RECORDS FOR THIS EXERCISE section start

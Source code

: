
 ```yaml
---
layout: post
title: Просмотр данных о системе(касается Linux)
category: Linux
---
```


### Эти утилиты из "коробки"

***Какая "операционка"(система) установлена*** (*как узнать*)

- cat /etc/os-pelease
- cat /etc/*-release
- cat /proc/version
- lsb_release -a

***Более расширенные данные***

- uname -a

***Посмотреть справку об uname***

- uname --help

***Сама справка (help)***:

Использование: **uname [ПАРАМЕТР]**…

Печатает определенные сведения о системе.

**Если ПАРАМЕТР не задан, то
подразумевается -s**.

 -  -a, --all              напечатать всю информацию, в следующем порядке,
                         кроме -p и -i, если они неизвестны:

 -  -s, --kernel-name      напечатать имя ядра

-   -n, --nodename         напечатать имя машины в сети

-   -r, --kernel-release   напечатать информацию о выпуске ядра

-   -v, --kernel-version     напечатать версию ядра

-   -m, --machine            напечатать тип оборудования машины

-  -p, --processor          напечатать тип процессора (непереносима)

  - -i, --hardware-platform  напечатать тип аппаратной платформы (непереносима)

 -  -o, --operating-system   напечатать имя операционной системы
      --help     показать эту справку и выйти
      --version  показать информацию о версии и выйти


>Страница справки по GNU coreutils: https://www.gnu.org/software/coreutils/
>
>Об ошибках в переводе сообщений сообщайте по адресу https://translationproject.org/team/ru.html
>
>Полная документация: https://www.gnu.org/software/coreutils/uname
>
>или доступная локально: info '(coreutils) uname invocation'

RECORDS FOR THIS EXERCISE section end
RECORDS FOR THIS EXERCISE section start

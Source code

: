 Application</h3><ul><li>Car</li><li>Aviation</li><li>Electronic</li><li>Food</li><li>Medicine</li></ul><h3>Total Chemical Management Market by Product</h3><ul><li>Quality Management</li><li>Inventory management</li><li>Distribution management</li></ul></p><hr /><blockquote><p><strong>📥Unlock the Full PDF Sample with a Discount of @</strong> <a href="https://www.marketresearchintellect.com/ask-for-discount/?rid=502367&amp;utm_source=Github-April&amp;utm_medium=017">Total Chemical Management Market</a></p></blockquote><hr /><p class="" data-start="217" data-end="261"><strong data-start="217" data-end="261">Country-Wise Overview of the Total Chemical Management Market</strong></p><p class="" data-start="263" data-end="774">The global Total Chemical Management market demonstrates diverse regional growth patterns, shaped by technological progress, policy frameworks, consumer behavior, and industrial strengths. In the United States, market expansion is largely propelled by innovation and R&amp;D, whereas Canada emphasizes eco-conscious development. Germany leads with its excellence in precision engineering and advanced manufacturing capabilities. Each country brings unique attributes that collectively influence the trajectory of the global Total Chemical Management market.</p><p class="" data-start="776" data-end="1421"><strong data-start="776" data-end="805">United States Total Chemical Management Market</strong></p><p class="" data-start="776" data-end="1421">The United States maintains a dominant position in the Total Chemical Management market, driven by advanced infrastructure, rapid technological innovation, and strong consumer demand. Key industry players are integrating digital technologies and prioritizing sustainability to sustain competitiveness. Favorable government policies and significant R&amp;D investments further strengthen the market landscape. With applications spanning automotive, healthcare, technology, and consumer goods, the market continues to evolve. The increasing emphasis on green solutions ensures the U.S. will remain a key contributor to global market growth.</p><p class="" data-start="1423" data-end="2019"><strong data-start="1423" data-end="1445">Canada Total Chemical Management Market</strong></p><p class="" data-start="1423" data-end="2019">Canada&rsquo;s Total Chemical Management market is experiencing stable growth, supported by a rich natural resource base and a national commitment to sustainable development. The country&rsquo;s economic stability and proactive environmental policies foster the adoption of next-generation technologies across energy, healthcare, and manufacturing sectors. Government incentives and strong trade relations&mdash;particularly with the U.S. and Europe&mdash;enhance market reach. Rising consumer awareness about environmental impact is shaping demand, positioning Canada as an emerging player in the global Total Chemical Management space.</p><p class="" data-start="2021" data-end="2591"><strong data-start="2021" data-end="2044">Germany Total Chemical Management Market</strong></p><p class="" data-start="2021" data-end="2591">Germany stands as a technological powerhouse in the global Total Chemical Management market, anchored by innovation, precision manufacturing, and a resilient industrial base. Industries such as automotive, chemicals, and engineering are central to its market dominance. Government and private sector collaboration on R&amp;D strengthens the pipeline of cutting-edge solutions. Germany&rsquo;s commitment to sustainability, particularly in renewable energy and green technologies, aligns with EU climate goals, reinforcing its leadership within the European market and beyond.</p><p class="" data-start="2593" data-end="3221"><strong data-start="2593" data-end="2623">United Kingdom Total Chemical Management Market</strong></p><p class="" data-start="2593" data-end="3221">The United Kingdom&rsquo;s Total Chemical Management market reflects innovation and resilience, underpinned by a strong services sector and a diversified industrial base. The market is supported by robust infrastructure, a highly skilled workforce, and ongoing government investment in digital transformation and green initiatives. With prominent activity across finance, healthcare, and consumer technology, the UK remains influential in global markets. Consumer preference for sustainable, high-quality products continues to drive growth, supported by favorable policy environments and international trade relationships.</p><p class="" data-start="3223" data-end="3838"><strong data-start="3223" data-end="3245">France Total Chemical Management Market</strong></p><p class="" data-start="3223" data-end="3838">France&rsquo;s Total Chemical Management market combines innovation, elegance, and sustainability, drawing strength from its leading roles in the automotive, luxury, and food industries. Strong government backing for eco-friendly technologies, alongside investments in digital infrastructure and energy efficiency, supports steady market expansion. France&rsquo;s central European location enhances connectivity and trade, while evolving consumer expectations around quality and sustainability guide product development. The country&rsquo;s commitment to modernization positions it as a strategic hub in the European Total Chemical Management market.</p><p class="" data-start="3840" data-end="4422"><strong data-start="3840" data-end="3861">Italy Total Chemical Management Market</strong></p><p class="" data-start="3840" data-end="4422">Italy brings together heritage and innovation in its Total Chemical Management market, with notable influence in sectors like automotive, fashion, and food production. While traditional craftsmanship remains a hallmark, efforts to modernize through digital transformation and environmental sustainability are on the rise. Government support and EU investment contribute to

RECORDS FOR THIS EXERCISE section end
RECORDS FOR THIS EXERCISE section start

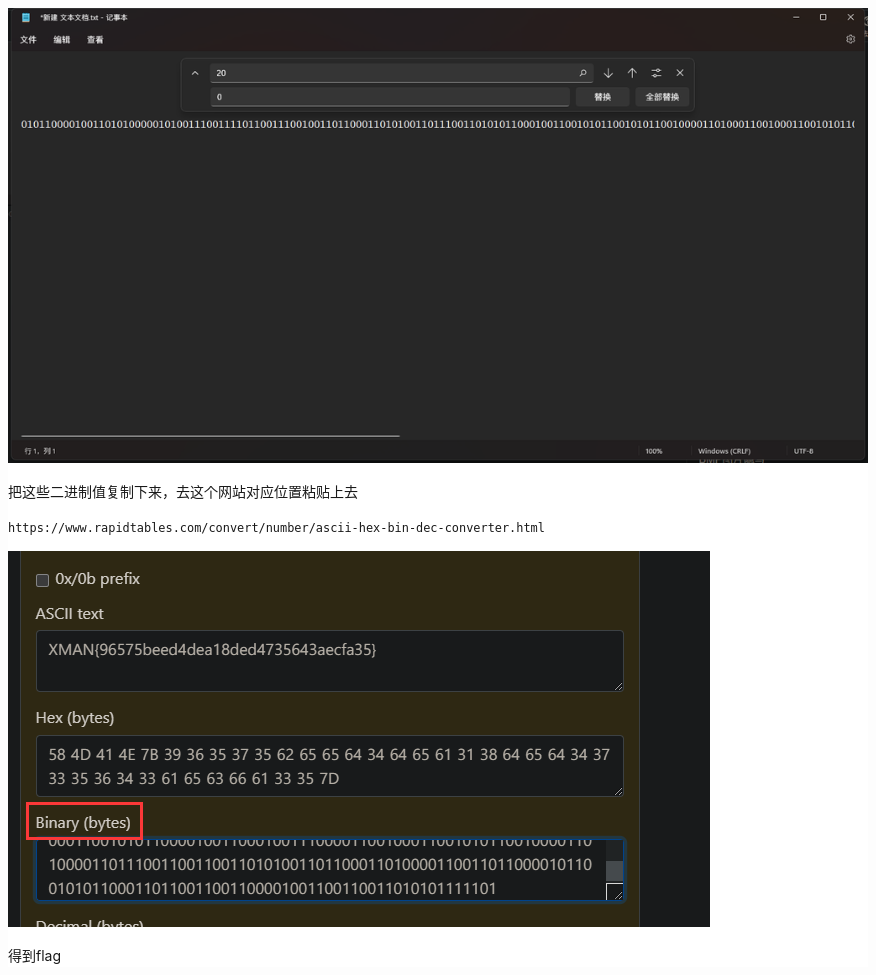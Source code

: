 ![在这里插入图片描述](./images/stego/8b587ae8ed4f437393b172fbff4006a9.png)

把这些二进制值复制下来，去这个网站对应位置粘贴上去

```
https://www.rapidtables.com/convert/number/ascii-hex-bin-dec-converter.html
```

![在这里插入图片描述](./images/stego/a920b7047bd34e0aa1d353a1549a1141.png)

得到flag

RECORDS FOR THIS EXERCISE section end

YOUR OBJECTIVE
Please copy the lines in the records above between the one holding "справку об uname***" and the one holding "- -i, --hardware-platform", inclusive, exactly and with no other line.

TASK ANSWER
***Посмотреть справку об uname***

- uname --help

***Сама справка (help)***:

Использование: **uname [ПАРАМЕТР]**…

Печатает определенные сведения о системе.

**Если ПАРАМЕТР не задан, то
подразумевается -s**.

 -  -a, --all              напечатать всю информацию, в следующем порядке,
                         кроме -p и -i, если они неизвестны:

 -  -s, --kernel-name      напечатать имя ядра

-   -n, --nodename         напечатать имя машины в сети

-   -r, --kernel-release   напечатать информацию о выпуске ядра

-   -v, --kernel-version     напечатать версию ядра

-   -m, --machine            напечатать тип оборудования машины

-  -p, --processor          напечатать тип процессора (непереносима)

  - -i, --hardware-platform  напечатать тип аппаратной платформы (непереносима)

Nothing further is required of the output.